How Does Winter Weather Really Impact my Car?


Winter weather is one of the most damaging factors when it comes to maintaining the integrity of your vehicle. Whether you’re driving a Ferrari or a heavy-duty truck, any car is susceptible to taking damage from inclement winter weather.

Here are some of the most common winter dangers that can wreak havoc on your car during these cold winter months.



Ice is perhaps one of the worst factors involved in winter driving. Icy weather leads to an increase of traffic collisions and accidents. Without a keen eye to identify these slippery spots, countless drivers have found themselves sliding into a ditch to avoid colliding with another car.

As such, the national safety council recommends that you increase your following distance between your vehicle and the car ahead of you by about eight to 10 seconds. Stopping slowly is always the best bet when navigating roads in icy conditions.

You should also rely on winter tires for additional traction. Though it’s a hassle to switch all four tires between the winter and summer seasons, these tires rely on deeper grooves which give you better control in hazardous conditions. With something light like Shinko motorcycle tires, you won’t stand a chance against slush and snow. These tires, and other summer tires, should be put on only when spring arrives.

Road salt


Road salt is the primary tool used to keep roads clear of ice and snow. In fact, we have been using road salt for almost 100 years — this process became a staple in the 1930s. These handy minerals make the road safe to drive on and prevent countless accidents from occurring each year. Unfortunately, they also pose a grave threat to the integrity of your motor vehicle.

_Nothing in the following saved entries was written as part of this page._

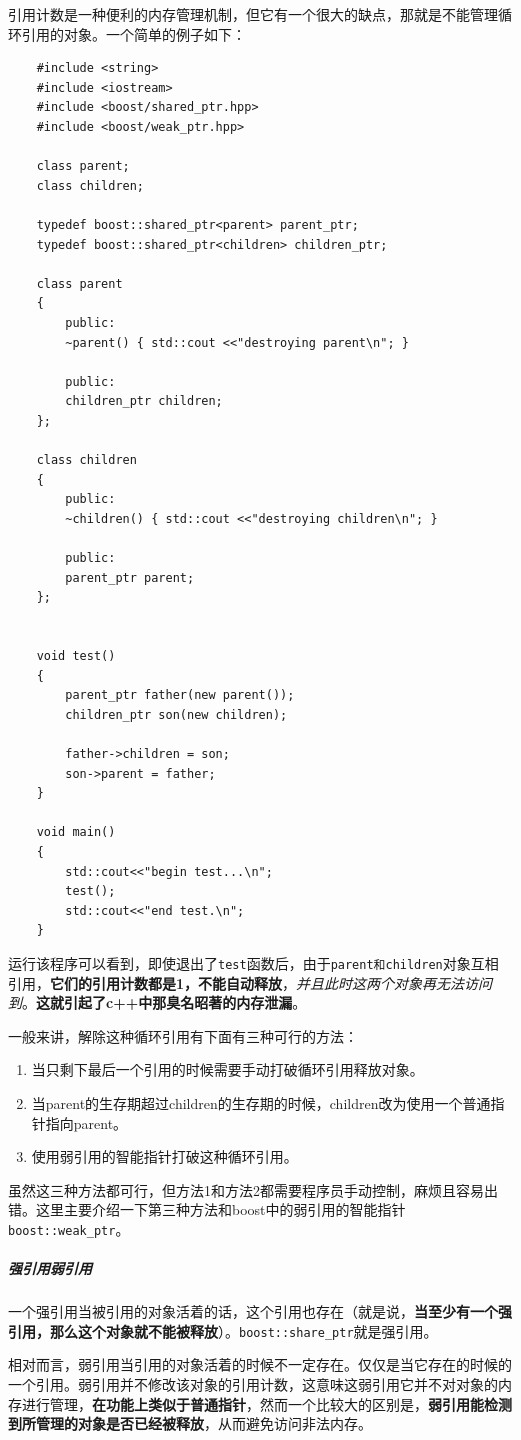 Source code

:\documentclass[UTF8,a4paper,12pt]{ctexbook}
\begin{document}
			引用计数是一种便利的内存管理机制，但它有一个很大的缺点，那就是不能管理循环引用的对象。一个简单的例子如下：
			\begin{lstlisting}
	#include <string>
	#include <iostream>
	#include <boost/shared_ptr.hpp>
	#include <boost/weak_ptr.hpp>
	
	class parent;
	class children;
	
	typedef boost::shared_ptr<parent> parent_ptr;
	typedef boost::shared_ptr<children> children_ptr;
	
	class parent
	{
		public:
		~parent() { std::cout <<"destroying parent\n"; }
		
		public:
		children_ptr children;
	};
	
	class children
	{
		public:
		~children() { std::cout <<"destroying children\n"; }
		
		public:
		parent_ptr parent;
	};
	
	
	void test()
	{
		parent_ptr father(new parent());
		children_ptr son(new children);
		
		father->children = son;
		son->parent = father;
	}
	
	void main()
	{
		std::cout<<"begin test...\n";
		test();
		std::cout<<"end test.\n";
	}	
			\end{lstlisting}
		运行该程序可以看到，即使退出了\verb|test|函数后，由于\verb|parent和children|对象互相引用，\textbf{它们的引用计数都是1，不能自动释放}，\textit{并且此时这两个对象再无法访问到}。\textbf{这就引起了c++中那臭名昭著的内存泄漏}。	
			
		一般来讲，解除这种循环引用有下面有三种可行的方法：
			\begin{enumerate}[itemindent = 1em]
				\item 当只剩下最后一个引用的时候需要手动打破循环引用释放对象。
				\item 当parent的生存期超过children的生存期的时候，children改为使用一个普通指针指向parent。
				\item 使用弱引用的智能指针打破这种循环引用。
			\end{enumerate}
		虽然这三种方法都可行，但方法1和方法2都需要程序员手动控制，麻烦且容易出错。这里主要介绍一下第三种方法和boost中的弱引用的智能指针\verb|boost::weak_ptr|。
		
			\subparagraph{强引用弱引用}
				一个强引用当被引用的对象活着的话，这个引用也存在（就是说，\textbf{当至少有一个强引用，那么这个对象就不能被释放}）。\verb|boost::share_ptr|就是强引用。
				
				相对而言，弱引用当引用的对象活着的时候不一定存在。仅仅是当它存在的时候的一个引用。弱引用并不修改该对象的引用计数，这意味这弱引用它并不对对象的内存进行管理，\textbf{在功能上类似于普通指针}，然而一个比较大的区别是，\textbf{弱引用能检测到所管理的对象是否已经被释放}，从而避免访问非法内存。	
				
\end{document}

This is primarily because of their corrosive properties. If your car takes on too much salt, the metal body will start to corrode and rust. You can look for signs of rusting on your own vehicle by monitoring the health of your paint. If a bubble starts to appear, you should look for a directory for finding truck repair shops to prevent the damage from getting worse. Untreated rust spots can eventually leave a hole without intervention.

But road salt doesn’t just damage your car’s body, it can also hurt your brake systems, electrical work, and hydraulic systems. Without the occasional wash, you’re putting your entire vehicle at risk.



Hail can strike at any time, but it becomes particularly hazardous in the frigid winter months. These hard balls of ice can grow to be the size of a softball, though this is a rare occurrence. Regardless, hail can strike your car with fervor, potentially cracking your windows or putting small dents on your car’s body. With repeated exposure and salt, these dents can promote dust or cost you a pretty penny at the repair shop.

If you notice hail begin to fall, the best thing you can do is move your car to a covered location, like in a parking garage or beneath an awning.

Frigid temperatures


No one is happy when bitingly cold weather strikes, including your car. As such, it isn’t uncommon for countless vehicles to stall while your driving or fail to start in the first place. Make sure your battery is in good condition before you set out on any winter road trips and ensure you pack a spare battery or jumper cables in your trunk at all times. Though it might seem like a good idea to start your car in the morning to “warm up,” you should never leave it running in an enclosed space.

Driving in the winter can be hard work and you should never put your life or the life of your passengers in danger. Remember to wash your car and always drive carefully should worrisome winter weather put your motor vehicle at risk.